Hinzu kommt: Die Folgen von Alkohol wirken sich nicht nur auf den einzelnen Konsumenten aus. Die volkswirtschaftlichen Kosten alkoholbezogener Krankheiten werden auf insgesamt 24,4 Milliarden Euro geschätzt. Wobei 8,4 Milliarden Euro auf direkte Kosten (ambulante, stationäre Behandlung, Rehabilitation) und 16 Milliarden Euro auf indirekte Kosten (Arbeitsunfähigkeit, Mortalität, Frühberentung) entfallen.
Abhängig von Alkohol sind in Deutschland etwa 1,3 Millionen Menschen. Der schädliche Konsum und echter Missbrauch betrifft weitere zwei Millionen Menschen. Mit diesen alarmierenden Zahlen wendet sich die Deutsche Hauptstelle für Suchtfragen regelmäßig an die Öffentlichkeit.
Tabak
Schon Jugendliche rauchen hierzulande gern und oft. Etwa ein Viertel der über 15-Jährigen greift laut Statistik regelmäßig zum Glimmstängel. Obwohl Zigaretten über die Jahre immer teurer geworden sind, und Raucher aus Restaurants mehr oder weniger verbannt wurden, lassen sich junge Menschen immer noch den Tabak schmecken. Etwa 140.000 Menschen sterben pro Jahr an Krankheiten, die in unmittelbarem Zusammenhang mit dem Rauchen stehen. Rauchen gilt als Hauptrisikofaktor für viele Krebserkrankungen, Herzinfarkt und Schlaganfall sowie chronische Bronchitis und Lungenemphysem.
Medikamente
Etwa fünf Prozent aller häufig verordneten Arzneimittel besitzen Suchtpotenzial. Dazu gehören Schmerzmittel, Schlaf- und Beruhigungsmittel, aber auch alkoholhaltige Stärkungsmittel und Hustensäfte. Circa 1,5 Millionen Menschen sind medikamentenabhängig, etwa zwei Drittel der Betroffenen sind Frauen.
Illegale Drogen
Der Gebrauch illegaler Drogen gehört zu den zehn bedeutendsten Risikofaktoren für die Gesundheit und belegt bei Männern und Frauen jeweils den achten Rangplatz. Knapp zehn Millionen Befragte im Alter zwischen 18 und 59 Jahren haben schon mindestens einmal in ihrem Leben eine illegale Droge gebraucht. Als illegal gelten Substanzen, die unter das Betäubungsmittelgesetz fallen – also zum Beispiel Cannabis, Heroin, Ecstasy, Kokain, Crack und LSD.
Glücksspiel
Die Deutsche Hauptstelle für Suchtfragen schätzt die Zahl der pathologischen Glücksspieler in Deutschland auf rund 200.000 Personen. Annähernd 300.000 Menschen sollen ein problematisches Spielverhalten haben.
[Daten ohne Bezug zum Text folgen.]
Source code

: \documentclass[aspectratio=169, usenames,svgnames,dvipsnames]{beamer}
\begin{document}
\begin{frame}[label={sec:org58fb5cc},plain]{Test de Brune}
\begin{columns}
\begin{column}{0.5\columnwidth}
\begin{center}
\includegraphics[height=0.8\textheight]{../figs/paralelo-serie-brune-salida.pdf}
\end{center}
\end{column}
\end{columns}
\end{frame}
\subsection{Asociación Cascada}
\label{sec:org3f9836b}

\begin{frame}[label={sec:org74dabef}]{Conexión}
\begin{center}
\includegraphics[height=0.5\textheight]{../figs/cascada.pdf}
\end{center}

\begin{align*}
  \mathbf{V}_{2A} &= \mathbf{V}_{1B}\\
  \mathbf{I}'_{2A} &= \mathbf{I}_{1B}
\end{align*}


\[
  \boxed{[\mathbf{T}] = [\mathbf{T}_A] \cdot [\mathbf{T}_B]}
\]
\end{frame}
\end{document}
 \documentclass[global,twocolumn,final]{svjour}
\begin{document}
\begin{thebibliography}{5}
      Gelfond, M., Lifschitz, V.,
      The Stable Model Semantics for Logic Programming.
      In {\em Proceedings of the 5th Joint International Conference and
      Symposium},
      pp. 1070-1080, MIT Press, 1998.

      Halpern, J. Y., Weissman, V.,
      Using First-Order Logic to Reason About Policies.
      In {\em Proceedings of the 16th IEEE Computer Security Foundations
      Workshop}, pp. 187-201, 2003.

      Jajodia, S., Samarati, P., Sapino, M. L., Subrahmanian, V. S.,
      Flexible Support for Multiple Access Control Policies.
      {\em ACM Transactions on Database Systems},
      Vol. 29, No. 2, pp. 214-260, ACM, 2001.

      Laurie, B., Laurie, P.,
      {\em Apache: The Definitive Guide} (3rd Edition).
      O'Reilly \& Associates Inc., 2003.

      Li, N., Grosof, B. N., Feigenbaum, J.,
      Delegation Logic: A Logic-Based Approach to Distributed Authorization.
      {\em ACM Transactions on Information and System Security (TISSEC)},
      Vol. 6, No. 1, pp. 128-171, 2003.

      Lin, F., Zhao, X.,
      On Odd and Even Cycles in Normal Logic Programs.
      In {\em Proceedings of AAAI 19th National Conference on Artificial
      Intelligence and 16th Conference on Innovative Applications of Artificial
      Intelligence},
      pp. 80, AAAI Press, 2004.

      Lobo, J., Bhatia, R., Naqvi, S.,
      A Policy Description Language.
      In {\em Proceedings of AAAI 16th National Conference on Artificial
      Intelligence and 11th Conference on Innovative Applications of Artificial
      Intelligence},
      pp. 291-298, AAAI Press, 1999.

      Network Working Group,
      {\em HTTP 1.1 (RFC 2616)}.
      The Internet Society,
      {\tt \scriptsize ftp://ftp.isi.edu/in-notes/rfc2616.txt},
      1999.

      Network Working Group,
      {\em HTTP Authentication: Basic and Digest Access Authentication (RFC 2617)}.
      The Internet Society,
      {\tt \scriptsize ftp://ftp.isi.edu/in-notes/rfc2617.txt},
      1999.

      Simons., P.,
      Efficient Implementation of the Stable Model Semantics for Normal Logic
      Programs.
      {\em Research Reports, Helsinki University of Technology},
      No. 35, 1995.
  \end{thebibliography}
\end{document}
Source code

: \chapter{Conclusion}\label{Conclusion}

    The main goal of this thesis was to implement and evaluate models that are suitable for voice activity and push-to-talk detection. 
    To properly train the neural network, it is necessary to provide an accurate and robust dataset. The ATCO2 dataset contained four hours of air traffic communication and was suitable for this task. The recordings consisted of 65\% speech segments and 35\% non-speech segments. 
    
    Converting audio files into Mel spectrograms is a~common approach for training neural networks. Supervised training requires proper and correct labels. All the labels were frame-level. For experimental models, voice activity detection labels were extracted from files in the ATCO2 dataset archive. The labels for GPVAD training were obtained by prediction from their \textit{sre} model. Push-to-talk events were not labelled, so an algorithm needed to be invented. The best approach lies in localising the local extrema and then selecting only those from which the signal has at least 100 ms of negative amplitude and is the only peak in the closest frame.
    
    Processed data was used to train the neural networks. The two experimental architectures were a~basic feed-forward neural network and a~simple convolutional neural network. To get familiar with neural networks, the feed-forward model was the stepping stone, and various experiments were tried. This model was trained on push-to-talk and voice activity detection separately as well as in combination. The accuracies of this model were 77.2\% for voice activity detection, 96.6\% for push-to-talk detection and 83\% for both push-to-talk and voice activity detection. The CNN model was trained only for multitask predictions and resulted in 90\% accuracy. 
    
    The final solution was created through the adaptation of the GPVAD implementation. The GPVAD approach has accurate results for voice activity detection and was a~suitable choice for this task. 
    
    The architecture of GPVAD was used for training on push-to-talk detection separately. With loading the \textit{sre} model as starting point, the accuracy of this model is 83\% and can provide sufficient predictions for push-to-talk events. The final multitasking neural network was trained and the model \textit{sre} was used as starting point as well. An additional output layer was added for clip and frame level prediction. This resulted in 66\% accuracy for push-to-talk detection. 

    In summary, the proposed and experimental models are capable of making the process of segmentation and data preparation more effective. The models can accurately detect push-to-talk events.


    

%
In sogenannten „Spielhallen“, in denen Geldspielautomaten aufgebaut sind, tummeln sich die meisten pathologisch Spielenden. Das Gefühl, dort könne man viel Geld gewinnen, wenn man nur ordentlich Glück hat, ist tückisch. Denn der Gedanke: „Wenn ich jetzt weiterspiele, kommt bestimmt bald eine Glückssträhne!“ treibt zu immer längeren Spiel-Exzessen an. Es wird deutlich mehr Geld verspielt als man einsetzen wollte – und die Spirale des Geldleihens und Wieder-Verspielens setzt sich immer heftiger in Bewegung. Massive Schulden und finanzielle Probleme drücken irgendwann so, dass womöglich auch kriminelle Energien frei werden – nur um an genug Geld zum Spielen zu kommen.
Essstörungen
Die wohl bekanntesten Formen von Essstörungen sind die Magersucht (Anorexie) und die Bulimie (Ess-Brech-Sucht). Die Beschäftigung mit dem eigenen Körper, der Kalorienzufuhr und dem Gewicht wird für Betroffene zum „wichtigsten Lebensinhalt“. Man geht davon aus, dass etwa ein Prozent der weiblichen Jugendlichen von Magersucht betroffen ist. Alles Denken und Tun kreist dann nur noch darum, wie am besten ganz auf Nahrung verzichtet werden kann. Obwohl der Gewichtsverlust häufig lebensbedrohlich ist, fallen die betroffen Mädchen/Frauen durch besonderen Ehrgeiz auf: Ob im Sport oder in der Schule – hart und unnachgiebig mit sich selbst „kämpfen“ sich Magersüchtige durchs Leben.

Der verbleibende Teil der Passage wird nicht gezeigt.